Berman still has another job, serving coffee in Coral Springs. Disassociated Books has been open about three months, and Berman's there from about 2 to 10 p.m. every day but Monday. There's no telephone. There's some spillover business from the triple-X video store. People waiting for a buddy to finish up with a tattoo can stroll over and look. "A lot of my friends know I'm here," he says, "but without a business license, I can't advertise. I can't have a sign in the window, not even an 'open' sign."

No business license? "As long as you don't make a lot of money, you can operate without one," Berman offers hopefully.

"Sometimes, I'm here later," he muses, kicking back on one of two yellow couches in the center of the store. "Sometimes until midnight or 1. Last night, there were about seven or eight people hanging out." Running the bookstore is more of a social experiment for Berman, a Fort Lauderdale native with an established network of like-minded associates.

"I don't have a huge stock," he says, "but I have some good books on my shelves." And he does. He's got a nice photography section. Oddities like Re/Search Publications' Bodily Fluids and Bob Flannigan: Super Masochist. A decent alt-lit selection, including Henry Miller, Charles Bukowski, and William S. Burroughs. Then there's Lester Bangs' Psychotic Reaction. "All at good prices," adds Berman.
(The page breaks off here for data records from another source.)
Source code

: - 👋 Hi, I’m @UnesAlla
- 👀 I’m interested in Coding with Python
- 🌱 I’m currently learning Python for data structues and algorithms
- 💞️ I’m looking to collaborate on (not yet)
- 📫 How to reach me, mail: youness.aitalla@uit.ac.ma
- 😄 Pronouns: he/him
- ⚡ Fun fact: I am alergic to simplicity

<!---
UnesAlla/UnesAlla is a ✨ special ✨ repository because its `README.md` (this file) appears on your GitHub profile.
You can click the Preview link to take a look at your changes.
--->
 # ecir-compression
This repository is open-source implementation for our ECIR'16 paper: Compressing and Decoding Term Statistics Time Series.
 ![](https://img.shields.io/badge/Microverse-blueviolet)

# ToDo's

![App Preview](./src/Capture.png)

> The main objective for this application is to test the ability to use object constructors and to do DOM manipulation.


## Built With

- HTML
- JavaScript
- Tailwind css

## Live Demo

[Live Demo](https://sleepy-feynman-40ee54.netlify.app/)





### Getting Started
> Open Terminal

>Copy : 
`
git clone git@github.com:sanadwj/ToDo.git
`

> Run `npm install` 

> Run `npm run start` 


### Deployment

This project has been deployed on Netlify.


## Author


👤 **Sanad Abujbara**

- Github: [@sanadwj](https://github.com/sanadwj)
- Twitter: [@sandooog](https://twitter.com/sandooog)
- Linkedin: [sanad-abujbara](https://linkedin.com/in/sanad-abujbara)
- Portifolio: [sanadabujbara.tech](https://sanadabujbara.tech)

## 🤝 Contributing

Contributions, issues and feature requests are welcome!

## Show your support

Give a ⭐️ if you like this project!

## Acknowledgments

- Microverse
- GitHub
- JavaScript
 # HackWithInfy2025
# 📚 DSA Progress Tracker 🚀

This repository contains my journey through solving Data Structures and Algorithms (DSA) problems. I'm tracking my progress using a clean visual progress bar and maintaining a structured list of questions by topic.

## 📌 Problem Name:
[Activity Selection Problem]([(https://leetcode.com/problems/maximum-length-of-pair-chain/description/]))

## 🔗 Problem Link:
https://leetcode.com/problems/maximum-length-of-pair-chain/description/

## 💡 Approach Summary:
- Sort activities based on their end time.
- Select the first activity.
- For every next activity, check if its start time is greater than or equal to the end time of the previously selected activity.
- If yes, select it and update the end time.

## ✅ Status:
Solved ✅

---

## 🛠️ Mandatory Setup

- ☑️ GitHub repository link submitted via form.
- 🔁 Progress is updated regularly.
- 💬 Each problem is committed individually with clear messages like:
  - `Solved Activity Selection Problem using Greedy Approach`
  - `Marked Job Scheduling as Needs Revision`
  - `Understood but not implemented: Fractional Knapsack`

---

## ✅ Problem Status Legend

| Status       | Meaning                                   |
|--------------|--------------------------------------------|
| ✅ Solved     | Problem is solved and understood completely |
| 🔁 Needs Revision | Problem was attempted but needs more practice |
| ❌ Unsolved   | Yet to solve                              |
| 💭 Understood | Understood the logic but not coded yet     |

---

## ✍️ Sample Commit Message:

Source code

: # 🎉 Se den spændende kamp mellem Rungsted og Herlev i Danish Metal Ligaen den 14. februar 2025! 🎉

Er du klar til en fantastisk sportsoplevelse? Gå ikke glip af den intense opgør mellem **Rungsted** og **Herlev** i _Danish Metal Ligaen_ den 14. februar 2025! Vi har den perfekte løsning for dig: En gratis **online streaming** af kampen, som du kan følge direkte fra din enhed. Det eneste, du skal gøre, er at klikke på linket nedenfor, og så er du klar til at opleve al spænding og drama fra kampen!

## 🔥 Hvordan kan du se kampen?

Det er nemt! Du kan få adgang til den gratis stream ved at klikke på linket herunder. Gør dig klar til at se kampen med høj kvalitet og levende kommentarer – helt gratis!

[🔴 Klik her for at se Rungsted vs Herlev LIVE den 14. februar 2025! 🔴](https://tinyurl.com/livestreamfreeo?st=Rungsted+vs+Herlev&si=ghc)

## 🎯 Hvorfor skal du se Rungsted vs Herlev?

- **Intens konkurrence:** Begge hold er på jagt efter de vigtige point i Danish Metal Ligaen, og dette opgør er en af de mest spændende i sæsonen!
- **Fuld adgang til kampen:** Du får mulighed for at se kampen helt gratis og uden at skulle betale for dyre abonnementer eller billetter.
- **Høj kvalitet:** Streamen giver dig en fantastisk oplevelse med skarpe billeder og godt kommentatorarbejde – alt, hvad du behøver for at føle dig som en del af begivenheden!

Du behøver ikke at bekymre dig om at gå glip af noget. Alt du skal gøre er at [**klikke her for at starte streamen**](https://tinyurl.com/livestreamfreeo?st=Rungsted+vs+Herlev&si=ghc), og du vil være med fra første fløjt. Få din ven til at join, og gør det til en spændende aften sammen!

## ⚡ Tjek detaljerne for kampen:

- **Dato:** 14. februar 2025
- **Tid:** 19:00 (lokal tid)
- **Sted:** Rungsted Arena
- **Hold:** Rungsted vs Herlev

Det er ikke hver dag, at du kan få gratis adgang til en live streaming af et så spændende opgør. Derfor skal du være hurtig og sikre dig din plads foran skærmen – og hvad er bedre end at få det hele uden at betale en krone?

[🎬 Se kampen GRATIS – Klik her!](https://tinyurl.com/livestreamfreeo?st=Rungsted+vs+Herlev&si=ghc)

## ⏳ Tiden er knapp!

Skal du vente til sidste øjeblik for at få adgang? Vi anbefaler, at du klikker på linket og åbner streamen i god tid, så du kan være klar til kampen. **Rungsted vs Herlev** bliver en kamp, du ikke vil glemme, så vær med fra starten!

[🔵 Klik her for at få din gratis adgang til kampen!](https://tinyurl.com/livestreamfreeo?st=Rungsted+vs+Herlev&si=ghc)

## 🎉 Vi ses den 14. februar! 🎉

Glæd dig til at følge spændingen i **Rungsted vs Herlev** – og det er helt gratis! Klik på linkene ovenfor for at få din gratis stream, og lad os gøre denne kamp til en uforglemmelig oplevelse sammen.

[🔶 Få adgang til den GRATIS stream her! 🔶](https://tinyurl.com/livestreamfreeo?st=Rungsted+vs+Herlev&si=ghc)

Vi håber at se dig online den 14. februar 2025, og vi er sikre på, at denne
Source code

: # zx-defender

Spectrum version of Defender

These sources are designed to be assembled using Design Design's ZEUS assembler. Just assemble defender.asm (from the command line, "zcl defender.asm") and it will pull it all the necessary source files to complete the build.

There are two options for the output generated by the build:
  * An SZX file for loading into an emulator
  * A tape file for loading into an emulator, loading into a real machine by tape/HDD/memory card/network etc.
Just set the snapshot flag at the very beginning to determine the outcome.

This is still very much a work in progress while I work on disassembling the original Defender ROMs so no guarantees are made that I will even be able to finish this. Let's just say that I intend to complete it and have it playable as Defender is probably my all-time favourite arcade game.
One day, we're going to wake up and there will be no alternative like Disassociated. Your shrink-wrapped John Grisham paperback will be retrieved by a mechanized forklift at Best Buy, wedged between pallets of Huggies pull-ups and Fruit Roll-Ups. Until then, Berman's bookstore, like independent book and record stores all over the country, will survive as part of a dying breed.

"I just want to stay low-key, just word of mouth only," Berman says. "That's how I want to do it. I hope it takes off, but if it doesn't..." His voice trails off. "I lived in a van for two years, so..."

Down by the river?

"No!" Berman laughs. "I'm not Chris Farley. I've just adopted ways of living well."